United States District Court, S.D. New York

April 15, 2015

SKENDER CAKONI, Petitioner.
v.
UNITED STATES OF AMERICA, Respondent.

OPINION & ORDER

KATHERINE B. FORREST, District Judge.

Petitioner Skender Cakoni seeks to vacate, set aside, or correct his conviction and sentencing on drug conspiracy and firearm charges following a jury trial on June 23, 2011. On April 13, 2012, this Court sentenced Cakoni to a term of 200 months' incarceration, to be followed by eight years of supervised release.[1] Cakoni appealed his conviction and sentencing, which the Second Circuit affirmed on August 22, 2013. United States v. Sejdaris, 534 Fed.App'x 23, 25 (2d Cir. 2013). On March 21, 2014, Cakoni filed the § 2255 habeas petition now before the Court. (ECF No. 1 ("Pet.").[2])

In his moving papers, most of which are devoted to summarizing the course of the earlier proceedings in this matter, Cakoni essentially argues that all the lawyers who represented him were ineffective at all of the stages of the proceedings below on account of basically all of the discretionary decisions they made. According to Cakoni, if only his counsel had been effective, he would have been acquitted, or would have been given a lower sentence, or would have won a point on appeal to the Second Circuit. In other words, Cakoni's § 2255 petition is an attempt to take a second bite at the apple regarding nearly every issue that has been litigated or negotiated in this case. While the Court recognizes that Mr. Cakoni has been eminently respectful to the Court, and that he has worked diligently on his petition, it is wholly without merit, and for the reasons that follow it must be DENIED in its entirety.

I. BACKGROUND

A. Trial

At Cakoni's trial, which was presided over by Judge Holwell, the Government introduced evidence that from at least 2003 to 2007, Cakoni and his co-defendant, Plaurent Cela, were members of a large-scale Albanian marijuana trafficking organization headed by Parid Gjoka (the "Gjoka Crew"). The Government's proof at trial included the testimony of Gjoka, one of Gjoka's assistants, a member of the rival Krasniqi Organization, with which the Gjoka Crew had a violent feud, and various law enforcement officers. The Government also introduced evidence of trips to and from Canada by Gjoka Crew members, Western Union records documenting money transfers to drug suppliers in Canada, and phone records of calls amongst Gjoka Crew members and co-conspirators.

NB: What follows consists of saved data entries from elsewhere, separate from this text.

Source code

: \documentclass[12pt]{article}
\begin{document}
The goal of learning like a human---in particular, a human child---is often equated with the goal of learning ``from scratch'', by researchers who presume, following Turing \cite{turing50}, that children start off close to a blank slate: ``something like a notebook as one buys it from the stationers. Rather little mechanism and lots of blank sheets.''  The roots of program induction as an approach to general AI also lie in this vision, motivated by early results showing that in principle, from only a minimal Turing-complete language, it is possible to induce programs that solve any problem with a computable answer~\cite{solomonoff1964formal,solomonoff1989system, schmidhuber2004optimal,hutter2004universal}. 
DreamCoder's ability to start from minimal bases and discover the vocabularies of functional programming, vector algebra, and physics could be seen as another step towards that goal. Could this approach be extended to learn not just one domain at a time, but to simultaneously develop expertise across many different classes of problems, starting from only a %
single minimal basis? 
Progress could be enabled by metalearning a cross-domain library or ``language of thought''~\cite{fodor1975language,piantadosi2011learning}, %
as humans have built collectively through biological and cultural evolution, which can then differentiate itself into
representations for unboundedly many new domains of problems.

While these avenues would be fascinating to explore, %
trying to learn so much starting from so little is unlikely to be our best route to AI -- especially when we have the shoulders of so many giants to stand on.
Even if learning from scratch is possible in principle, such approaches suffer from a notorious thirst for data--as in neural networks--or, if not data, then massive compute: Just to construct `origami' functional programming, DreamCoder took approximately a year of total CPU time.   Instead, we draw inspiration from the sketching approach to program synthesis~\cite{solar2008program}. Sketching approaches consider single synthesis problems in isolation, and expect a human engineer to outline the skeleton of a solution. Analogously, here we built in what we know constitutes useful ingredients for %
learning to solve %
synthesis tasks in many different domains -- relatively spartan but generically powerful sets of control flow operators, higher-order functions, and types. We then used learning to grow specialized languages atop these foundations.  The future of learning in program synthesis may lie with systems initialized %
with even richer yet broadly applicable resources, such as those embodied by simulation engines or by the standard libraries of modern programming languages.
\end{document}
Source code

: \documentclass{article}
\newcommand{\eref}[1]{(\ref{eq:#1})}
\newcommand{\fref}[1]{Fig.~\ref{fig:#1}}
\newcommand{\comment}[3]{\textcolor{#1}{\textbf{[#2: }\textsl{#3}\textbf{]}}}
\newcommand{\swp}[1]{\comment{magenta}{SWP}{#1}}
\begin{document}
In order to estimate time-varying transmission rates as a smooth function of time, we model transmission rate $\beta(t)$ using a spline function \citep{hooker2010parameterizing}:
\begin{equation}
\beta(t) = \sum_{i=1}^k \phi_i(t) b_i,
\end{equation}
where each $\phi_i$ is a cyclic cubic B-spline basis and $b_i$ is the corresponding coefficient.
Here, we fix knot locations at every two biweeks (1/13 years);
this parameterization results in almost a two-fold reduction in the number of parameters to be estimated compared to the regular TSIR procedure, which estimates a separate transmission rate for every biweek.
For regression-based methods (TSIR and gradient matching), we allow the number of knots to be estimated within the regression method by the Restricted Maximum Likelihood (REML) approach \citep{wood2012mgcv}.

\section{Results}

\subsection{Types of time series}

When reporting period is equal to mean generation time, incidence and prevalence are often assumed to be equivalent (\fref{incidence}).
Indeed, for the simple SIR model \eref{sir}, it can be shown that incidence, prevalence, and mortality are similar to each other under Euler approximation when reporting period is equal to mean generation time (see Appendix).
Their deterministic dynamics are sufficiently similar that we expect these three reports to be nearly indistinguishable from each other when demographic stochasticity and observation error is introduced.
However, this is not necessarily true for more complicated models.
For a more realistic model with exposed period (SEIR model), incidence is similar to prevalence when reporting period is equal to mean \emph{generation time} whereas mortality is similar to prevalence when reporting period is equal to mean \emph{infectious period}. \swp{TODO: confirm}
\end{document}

Cakoni's counsel at trial was Winston Lee, who has submitted a declaration. (Attorney's Declaration, 10-cr-464 ECF No. 454 ex. A ("Lee Decl.").) Lee's theory of the case was simple and straightforward: Cakoni was not a member of the Gjoka Crew, and the witnesses against him were lying. Cakoni's defense consisted primarily of cross-examination, particularly of Gjoka, who testified as a cooperating witness. Both the Government's and the defense's examination of Gjoka was extensive and thorough: in total, the parties' examination of Gjoka comprises over 600 pages of the trial transcript. (See Tr.[3] 370-449, 469-662, 668-701, 712-925, 939-1030.) The jury returned guilty verdicts on both counts against both Cakoni and Cela (Tr. 1753-54.)

B. Sentencing

Following Cakoni's trial, Judge Holwell left the federal bench, and this case was reassigned to the undersigned. (10-cr-464 ECF No. 352.) At the beginning of Cakoni's sentencing proceeding, the Court indicated that it was considering an upward variance from the statutory minimum of 180 months' incarceration. (Sentencing Tr. 6.) The Court stated that in making its sentencing determination it was required by 18 U.S.C. § 3553(a) to consider the "history and characteristics of this particular defendant." (Sentencing Tr. 9.) Among these characteristics was the "possibility of recidivism, " to which it noted that a defendant's expression of "remorse" is relevant. (Sentencing Tr. 11-12.) The Court further noted that in considering whether Cakoni expressed remorse, it was mindful that Cakoni might reasonably have avoided making admissions of guilt during the sentencing proceeding to preserve points on appeal. (See Sentencing Tr. 12.)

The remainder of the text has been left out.